“The war must be fought to a finish. Either Germany or England must win and the interests here on the Rhine are ready to fight until Germany wins.”
“Do you think Germany wants war with America?” I asked Thyssen.
“Never!” was his emphatic response. “First, because we have enemies enough, and, secondly, because in peace times, our relations with America are always most friendly. We want them to continue so after the war.”
Thyssen’s remarks could be taken on their face value were it not for the fact that the week before we arrived in these cities General Ludendorf, von Hindenhurg’s chief assistant and co-worker, was there to get the industrial leaders to manufacture more ammunition. Von Falkenhayn had made many enemies in this section because he cut down the ammunition manufacturing until these men were losing money. So the first thing von Hindenburg did was to double all orders for ammunition and war supplies and to send Ludendorf to the industrial centres to make peace with the men who were opposed to the Government.

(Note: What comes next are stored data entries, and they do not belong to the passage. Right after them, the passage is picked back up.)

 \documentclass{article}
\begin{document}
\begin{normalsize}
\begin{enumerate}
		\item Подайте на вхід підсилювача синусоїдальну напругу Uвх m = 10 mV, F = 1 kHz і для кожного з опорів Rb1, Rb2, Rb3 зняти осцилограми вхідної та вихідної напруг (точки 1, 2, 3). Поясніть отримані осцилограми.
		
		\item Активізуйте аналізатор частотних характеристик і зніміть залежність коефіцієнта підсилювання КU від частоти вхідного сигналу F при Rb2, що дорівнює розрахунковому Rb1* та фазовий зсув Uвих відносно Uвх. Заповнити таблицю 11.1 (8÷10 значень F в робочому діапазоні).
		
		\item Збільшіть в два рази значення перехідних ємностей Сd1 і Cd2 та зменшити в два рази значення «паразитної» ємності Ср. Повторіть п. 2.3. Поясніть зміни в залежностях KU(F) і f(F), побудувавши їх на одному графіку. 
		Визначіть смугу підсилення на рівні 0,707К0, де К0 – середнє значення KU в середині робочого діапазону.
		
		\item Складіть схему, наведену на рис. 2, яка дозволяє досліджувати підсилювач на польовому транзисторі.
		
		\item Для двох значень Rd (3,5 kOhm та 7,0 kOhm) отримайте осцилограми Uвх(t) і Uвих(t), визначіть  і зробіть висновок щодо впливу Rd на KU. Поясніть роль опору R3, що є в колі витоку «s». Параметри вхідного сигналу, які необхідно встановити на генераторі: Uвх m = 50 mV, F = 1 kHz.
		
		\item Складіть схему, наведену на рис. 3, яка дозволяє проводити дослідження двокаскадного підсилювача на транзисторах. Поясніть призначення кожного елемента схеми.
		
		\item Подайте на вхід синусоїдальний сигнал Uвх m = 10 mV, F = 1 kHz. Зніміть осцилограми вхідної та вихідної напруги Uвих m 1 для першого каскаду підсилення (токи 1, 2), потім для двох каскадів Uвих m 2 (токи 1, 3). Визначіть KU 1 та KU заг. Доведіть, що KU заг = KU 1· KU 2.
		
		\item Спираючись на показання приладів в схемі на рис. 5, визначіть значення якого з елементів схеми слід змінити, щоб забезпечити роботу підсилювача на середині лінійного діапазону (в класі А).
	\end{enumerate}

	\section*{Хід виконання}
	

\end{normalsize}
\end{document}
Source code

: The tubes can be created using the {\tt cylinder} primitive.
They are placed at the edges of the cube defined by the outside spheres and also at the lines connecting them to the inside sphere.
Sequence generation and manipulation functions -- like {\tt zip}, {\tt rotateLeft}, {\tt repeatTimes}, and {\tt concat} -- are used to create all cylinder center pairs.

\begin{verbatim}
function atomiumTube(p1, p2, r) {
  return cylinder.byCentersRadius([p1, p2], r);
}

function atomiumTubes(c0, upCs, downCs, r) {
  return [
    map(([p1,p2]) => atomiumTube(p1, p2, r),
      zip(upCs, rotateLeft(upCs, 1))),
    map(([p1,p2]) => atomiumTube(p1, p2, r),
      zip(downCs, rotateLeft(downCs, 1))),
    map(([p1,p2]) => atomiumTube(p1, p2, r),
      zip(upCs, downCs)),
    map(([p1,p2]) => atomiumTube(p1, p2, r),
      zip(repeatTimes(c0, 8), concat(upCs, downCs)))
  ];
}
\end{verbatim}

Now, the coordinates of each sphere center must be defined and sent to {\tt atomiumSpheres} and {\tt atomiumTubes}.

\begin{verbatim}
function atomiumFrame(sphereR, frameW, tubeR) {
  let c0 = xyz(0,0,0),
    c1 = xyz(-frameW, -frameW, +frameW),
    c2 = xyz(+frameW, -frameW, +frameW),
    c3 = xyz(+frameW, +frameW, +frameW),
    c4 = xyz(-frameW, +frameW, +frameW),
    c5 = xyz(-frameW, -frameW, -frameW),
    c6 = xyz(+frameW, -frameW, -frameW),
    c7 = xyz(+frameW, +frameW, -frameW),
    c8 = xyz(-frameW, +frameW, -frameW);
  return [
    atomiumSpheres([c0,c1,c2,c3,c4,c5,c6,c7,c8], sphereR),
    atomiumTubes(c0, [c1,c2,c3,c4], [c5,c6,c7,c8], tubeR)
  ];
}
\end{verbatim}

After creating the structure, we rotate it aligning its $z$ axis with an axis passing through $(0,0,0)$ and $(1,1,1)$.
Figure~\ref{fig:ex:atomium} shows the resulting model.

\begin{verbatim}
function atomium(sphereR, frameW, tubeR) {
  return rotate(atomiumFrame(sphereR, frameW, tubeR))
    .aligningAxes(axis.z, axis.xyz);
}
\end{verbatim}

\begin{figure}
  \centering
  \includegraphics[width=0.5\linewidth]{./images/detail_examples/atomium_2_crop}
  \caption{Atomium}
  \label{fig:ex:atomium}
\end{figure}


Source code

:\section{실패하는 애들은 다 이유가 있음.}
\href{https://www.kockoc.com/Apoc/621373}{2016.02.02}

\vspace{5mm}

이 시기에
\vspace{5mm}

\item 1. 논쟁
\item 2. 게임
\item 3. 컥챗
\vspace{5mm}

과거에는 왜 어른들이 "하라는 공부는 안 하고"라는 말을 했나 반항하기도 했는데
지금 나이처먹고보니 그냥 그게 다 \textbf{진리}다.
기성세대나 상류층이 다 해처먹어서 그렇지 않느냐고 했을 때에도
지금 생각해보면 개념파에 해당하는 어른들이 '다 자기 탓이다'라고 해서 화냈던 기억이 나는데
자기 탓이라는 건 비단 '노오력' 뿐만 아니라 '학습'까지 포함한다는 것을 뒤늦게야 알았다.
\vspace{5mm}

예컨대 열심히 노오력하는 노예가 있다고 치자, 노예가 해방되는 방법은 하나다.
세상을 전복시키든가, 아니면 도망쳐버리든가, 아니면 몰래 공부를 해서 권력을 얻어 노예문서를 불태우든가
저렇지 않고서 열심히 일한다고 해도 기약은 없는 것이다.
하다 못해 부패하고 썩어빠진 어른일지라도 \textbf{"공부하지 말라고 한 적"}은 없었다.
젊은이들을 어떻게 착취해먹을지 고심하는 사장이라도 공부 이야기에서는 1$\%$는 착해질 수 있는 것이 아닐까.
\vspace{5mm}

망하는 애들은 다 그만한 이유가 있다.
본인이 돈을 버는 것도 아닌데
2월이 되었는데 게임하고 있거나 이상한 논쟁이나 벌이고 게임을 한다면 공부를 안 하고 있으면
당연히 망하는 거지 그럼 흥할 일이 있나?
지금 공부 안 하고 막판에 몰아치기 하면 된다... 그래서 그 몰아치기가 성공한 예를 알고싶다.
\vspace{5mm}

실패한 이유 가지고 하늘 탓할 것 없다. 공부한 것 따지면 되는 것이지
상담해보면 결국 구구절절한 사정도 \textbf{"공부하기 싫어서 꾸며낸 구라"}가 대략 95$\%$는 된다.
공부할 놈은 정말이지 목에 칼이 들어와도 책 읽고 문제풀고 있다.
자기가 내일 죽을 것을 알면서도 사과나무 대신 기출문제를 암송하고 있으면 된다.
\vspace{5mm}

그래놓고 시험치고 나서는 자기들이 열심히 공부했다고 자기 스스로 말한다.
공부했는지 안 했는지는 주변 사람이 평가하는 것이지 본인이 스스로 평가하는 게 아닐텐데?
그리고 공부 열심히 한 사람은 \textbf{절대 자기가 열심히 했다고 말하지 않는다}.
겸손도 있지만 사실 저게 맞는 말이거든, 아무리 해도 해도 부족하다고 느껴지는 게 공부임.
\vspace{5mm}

Thus from May to November German politics went through a period of transformation. No one knew exactly what would happen,—there were so many conflicting opinions. Political parties, industrial leaders and the press were so divided it was evident that something would have to be done or the German political organisation would strike a rock and go to pieces. The Socialists were still demanding election reforms during the war. The National Liberals were intriguing for a Reichstag Committee to have equal authority with the Foreign Office in dealing with all matters of international affairs. The landowners, who were losing money because the Government was confiscating so much food, were not only criticising von Bethmann-Hollweg but holding back as much food as they could for higher prices. The industrial leaders, who had been losing money because von Falkenhayn had decreased ammunition orders, were only partially satisfied by von Hindenburg’s step because they realised that unless the war was intensified the Government would not need such supplies indefinitely. They saw, too, that the attitude of President Wilson had so injured what little standing they still had in the neutral world that unless Germany won the war in a decisive way, their world connections would disappear forever and they would be forced to begin all over after the war. Faced by this predicament, they demanded a ruthless submarine warfare against all shipping in order that not only England but every other power should suffer, because the more ships and property of the enemies destroyed the more their chances with the rest of the world would be equalised when the war was over. Food conditions were becoming worse, the people were becoming more dissatisfied; losses on the battlefields were touching nearly every family. Depression was growing. Every one felt that something had to be done and done immediately.